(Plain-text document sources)
##########
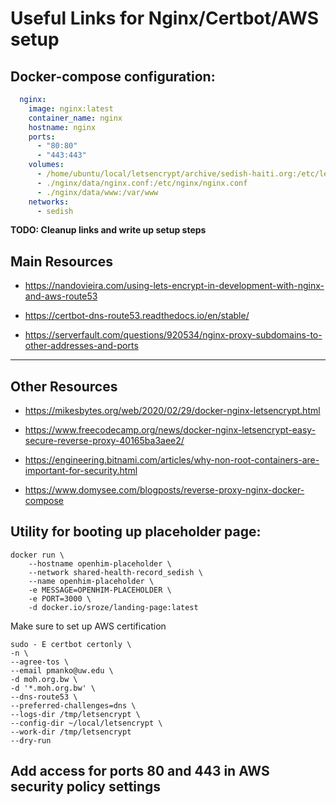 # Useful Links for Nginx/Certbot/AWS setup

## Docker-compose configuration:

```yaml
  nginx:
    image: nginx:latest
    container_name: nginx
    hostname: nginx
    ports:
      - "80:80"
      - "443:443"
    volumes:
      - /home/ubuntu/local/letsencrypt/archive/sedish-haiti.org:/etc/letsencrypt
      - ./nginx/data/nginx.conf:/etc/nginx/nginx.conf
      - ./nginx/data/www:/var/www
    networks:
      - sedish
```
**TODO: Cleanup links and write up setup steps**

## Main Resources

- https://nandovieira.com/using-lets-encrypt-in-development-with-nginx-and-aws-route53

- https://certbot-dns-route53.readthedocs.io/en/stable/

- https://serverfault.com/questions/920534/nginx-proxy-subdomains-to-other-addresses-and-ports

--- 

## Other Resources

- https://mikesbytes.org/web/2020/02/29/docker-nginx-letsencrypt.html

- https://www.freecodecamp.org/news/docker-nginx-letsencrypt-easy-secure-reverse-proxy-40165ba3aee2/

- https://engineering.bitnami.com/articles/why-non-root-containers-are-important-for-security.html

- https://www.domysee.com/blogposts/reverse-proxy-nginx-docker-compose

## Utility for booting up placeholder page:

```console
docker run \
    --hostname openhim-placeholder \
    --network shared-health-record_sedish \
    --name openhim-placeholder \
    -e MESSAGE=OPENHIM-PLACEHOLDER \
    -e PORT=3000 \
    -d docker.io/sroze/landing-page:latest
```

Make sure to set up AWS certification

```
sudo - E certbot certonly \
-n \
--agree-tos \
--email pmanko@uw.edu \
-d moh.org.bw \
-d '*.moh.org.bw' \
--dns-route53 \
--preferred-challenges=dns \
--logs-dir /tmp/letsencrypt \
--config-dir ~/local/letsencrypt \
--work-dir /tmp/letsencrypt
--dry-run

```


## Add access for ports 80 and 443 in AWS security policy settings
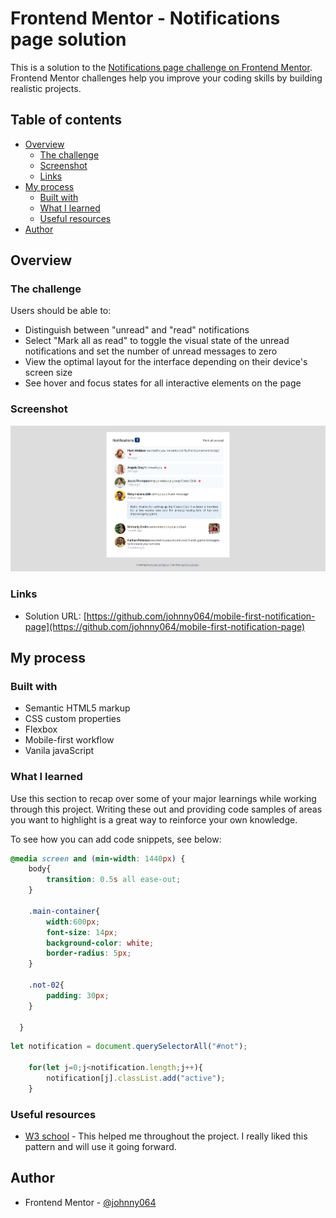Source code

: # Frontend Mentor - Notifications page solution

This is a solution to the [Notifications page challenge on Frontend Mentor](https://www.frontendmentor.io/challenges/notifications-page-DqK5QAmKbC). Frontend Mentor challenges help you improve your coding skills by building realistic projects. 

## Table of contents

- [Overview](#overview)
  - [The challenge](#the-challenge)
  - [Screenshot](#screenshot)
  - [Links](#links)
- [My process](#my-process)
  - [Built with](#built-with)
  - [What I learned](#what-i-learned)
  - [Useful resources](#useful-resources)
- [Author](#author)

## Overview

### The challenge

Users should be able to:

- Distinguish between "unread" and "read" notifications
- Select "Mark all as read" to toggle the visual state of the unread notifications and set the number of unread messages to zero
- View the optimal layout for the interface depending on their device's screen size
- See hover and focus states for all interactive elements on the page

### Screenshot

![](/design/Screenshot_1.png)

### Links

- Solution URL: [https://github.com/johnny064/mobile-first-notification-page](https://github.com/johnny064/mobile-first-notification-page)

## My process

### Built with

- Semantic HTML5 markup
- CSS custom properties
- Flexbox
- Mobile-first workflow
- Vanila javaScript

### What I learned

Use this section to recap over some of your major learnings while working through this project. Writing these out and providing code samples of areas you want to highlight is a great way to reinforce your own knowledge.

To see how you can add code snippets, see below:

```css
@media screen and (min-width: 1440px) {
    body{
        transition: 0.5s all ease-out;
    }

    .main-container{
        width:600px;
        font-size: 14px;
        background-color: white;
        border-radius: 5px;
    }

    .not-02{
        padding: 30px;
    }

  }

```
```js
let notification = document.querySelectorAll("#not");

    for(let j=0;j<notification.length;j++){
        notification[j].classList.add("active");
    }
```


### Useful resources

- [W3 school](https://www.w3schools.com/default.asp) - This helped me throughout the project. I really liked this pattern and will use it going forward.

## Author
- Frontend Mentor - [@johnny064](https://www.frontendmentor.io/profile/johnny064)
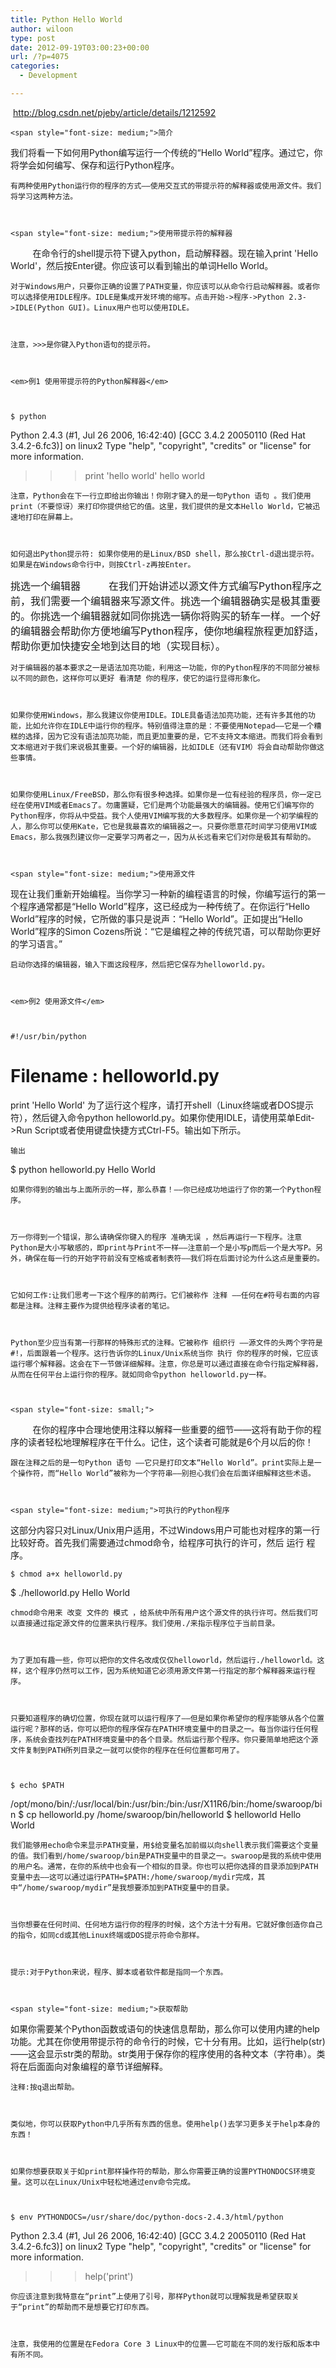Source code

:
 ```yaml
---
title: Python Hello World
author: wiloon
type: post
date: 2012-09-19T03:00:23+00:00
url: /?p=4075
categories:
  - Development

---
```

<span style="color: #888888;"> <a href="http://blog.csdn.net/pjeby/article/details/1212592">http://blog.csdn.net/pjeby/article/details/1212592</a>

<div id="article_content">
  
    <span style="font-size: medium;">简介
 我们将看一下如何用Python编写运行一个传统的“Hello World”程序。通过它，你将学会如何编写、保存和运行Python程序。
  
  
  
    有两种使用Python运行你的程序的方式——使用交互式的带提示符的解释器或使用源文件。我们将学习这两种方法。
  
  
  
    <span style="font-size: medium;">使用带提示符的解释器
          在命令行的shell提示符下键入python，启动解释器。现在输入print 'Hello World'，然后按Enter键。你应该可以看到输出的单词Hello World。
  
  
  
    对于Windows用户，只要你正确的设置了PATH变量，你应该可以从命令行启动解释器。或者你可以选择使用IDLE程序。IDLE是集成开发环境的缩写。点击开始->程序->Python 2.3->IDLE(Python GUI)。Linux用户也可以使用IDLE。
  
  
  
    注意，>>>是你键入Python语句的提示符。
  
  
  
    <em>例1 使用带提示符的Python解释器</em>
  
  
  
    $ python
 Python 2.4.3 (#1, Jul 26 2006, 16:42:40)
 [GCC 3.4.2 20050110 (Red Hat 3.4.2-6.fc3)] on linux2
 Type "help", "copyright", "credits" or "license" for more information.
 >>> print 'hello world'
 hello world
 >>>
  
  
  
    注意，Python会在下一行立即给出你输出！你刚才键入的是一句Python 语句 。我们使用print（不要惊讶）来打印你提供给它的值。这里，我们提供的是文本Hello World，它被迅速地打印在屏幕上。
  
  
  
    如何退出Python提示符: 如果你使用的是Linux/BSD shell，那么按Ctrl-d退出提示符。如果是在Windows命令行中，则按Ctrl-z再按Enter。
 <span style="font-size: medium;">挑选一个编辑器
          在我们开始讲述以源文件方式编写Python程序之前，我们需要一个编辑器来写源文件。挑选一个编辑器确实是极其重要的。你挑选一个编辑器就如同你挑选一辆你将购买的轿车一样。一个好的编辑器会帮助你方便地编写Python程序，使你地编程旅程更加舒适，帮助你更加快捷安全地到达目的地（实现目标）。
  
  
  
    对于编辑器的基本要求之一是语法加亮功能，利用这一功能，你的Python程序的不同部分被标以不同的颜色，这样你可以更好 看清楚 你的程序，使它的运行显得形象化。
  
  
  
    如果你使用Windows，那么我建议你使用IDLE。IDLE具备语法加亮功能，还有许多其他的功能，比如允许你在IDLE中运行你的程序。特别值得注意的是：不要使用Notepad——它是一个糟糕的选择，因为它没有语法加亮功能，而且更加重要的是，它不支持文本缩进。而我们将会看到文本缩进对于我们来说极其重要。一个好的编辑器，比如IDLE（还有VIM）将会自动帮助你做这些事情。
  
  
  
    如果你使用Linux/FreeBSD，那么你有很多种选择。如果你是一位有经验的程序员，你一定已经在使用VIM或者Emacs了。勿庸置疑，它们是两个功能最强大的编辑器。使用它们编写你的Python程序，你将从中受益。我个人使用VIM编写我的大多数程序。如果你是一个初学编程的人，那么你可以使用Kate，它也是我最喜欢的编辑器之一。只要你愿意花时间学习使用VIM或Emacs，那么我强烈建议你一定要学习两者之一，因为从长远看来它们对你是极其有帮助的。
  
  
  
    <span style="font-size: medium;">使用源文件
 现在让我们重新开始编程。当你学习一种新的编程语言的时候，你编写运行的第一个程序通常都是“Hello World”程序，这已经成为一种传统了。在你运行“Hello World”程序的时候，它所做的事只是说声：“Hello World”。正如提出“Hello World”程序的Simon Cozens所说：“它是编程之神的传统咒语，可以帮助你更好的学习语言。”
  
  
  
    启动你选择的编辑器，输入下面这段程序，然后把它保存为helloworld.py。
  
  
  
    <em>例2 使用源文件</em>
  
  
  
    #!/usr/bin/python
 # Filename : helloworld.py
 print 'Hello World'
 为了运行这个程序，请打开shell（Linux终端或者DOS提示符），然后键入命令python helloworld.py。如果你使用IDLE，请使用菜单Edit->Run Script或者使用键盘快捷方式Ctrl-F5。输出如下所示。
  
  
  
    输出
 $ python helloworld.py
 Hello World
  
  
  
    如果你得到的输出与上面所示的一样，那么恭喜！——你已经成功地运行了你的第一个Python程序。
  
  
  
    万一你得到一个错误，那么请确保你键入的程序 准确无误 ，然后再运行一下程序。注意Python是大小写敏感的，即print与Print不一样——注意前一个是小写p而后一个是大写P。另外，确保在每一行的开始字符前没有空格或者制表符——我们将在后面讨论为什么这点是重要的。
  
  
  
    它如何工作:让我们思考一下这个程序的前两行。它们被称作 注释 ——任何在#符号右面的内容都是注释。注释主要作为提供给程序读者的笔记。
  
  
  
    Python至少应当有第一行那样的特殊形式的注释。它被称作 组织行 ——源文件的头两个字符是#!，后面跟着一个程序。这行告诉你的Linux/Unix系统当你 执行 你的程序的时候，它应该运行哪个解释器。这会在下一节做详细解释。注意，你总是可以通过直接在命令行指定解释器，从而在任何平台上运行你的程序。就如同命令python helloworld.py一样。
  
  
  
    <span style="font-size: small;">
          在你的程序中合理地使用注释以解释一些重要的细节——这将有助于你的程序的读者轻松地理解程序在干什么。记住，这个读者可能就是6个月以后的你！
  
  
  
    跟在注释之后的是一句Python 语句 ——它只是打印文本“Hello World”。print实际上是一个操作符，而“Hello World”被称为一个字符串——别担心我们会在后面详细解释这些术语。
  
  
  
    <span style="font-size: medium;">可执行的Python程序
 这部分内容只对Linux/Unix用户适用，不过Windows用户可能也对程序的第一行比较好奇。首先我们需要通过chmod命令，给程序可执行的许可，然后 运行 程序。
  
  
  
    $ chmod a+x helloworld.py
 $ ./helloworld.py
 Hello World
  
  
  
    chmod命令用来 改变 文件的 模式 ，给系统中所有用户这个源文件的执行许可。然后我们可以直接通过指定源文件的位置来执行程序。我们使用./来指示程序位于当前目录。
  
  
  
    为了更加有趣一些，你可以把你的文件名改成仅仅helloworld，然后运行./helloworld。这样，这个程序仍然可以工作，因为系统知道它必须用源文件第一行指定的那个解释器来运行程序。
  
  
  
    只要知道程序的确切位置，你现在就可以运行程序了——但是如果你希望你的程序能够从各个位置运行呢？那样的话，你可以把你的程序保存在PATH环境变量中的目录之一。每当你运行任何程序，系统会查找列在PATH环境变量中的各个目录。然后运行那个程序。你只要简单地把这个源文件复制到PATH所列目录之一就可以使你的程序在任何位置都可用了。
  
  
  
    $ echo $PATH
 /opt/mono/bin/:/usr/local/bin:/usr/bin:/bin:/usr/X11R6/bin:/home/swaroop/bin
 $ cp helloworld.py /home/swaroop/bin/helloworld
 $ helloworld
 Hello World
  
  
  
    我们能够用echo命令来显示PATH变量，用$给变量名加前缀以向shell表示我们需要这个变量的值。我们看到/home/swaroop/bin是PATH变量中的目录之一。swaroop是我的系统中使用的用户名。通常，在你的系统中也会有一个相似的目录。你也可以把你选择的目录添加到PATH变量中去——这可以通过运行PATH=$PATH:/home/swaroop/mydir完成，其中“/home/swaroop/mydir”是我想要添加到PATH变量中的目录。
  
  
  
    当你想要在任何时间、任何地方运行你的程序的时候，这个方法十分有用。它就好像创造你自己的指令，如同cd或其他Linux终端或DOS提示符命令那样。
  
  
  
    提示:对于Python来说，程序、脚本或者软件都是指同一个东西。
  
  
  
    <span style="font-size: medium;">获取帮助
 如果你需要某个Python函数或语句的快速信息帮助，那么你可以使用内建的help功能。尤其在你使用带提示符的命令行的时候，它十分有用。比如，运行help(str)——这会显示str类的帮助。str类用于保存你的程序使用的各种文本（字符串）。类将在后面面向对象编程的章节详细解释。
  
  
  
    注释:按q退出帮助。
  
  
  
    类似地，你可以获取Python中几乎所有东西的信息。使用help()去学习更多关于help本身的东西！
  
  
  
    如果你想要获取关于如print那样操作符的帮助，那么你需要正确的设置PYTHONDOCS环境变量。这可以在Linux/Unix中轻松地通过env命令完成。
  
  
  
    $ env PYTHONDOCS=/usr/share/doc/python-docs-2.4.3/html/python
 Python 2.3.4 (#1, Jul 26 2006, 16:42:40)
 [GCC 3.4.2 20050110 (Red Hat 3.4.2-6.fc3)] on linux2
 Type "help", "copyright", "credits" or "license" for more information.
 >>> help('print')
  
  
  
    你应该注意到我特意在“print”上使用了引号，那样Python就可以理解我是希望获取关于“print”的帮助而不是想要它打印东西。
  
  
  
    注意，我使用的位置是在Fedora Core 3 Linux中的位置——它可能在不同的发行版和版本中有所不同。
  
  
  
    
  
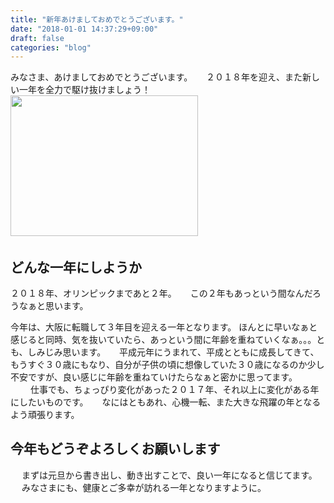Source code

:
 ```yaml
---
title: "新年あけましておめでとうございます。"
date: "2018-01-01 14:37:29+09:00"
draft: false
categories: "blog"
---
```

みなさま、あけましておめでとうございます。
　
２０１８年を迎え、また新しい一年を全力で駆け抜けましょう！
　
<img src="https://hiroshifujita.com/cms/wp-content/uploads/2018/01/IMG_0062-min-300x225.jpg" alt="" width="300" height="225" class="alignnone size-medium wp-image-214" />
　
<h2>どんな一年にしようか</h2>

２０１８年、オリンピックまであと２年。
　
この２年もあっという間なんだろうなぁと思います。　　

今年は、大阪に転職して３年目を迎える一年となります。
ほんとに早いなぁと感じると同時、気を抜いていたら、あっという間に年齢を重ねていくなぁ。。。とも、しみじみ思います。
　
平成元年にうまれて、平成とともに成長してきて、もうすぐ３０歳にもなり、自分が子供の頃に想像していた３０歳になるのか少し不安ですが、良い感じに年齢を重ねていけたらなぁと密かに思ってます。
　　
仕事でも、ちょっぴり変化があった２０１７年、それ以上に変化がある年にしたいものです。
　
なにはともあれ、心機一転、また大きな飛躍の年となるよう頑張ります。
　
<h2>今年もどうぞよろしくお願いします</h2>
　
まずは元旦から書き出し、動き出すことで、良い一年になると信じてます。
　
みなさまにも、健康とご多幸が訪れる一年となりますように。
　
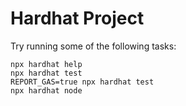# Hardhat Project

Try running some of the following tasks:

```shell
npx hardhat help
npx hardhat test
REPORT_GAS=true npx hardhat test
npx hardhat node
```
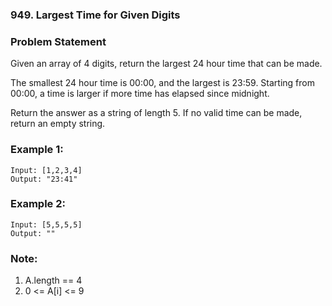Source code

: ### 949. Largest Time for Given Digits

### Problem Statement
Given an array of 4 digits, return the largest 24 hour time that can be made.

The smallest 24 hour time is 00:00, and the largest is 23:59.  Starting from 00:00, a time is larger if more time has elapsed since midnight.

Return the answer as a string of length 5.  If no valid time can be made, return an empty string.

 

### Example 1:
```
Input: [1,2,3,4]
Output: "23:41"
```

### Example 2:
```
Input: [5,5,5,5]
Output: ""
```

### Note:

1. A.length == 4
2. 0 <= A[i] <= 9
##########
◆ **About this task**
What you return must be an exact retyping of the lines above starting at the line with "- [My process](#my-process)" and ending at the line with "### Useful resources", and nothing besides.

◆ **Reply**
- [My process](#my-process)
  - [Built with](#built-with)
  - [What I learned](#what-i-learned)
  - [Useful resources](#useful-resources)
- [Author](#author)

## Overview

### The challenge

Users should be able to:

- Distinguish between "unread" and "read" notifications
- Select "Mark all as read" to toggle the visual state of the unread notifications and set the number of unread messages to zero
- View the optimal layout for the interface depending on their device's screen size
- See hover and focus states for all interactive elements on the page

### Screenshot

![](/design/Screenshot_1.png)

### Links

- Solution URL: [https://github.com/johnny064/mobile-first-notification-page](https://github.com/johnny064/mobile-first-notification-page)

## My process

### Built with

- Semantic HTML5 markup
- CSS custom properties
- Flexbox
- Mobile-first workflow
- Vanila javaScript

### What I learned

Use this section to recap over some of your major learnings while working through this project. Writing these out and providing code samples of areas you want to highlight is a great way to reinforce your own knowledge.

To see how you can add code snippets, see below:

```css
@media screen and (min-width: 1440px) {
    body{
        transition: 0.5s all ease-out;
    }

    .main-container{
        width:600px;
        font-size: 14px;
        background-color: white;
        border-radius: 5px;
    }

    .not-02{
        padding: 30px;
    }

  }

```
```js
let notification = document.querySelectorAll("#not");

    for(let j=0;j<notification.length;j++){
        notification[j].classList.add("active");
    }
```


### Useful resources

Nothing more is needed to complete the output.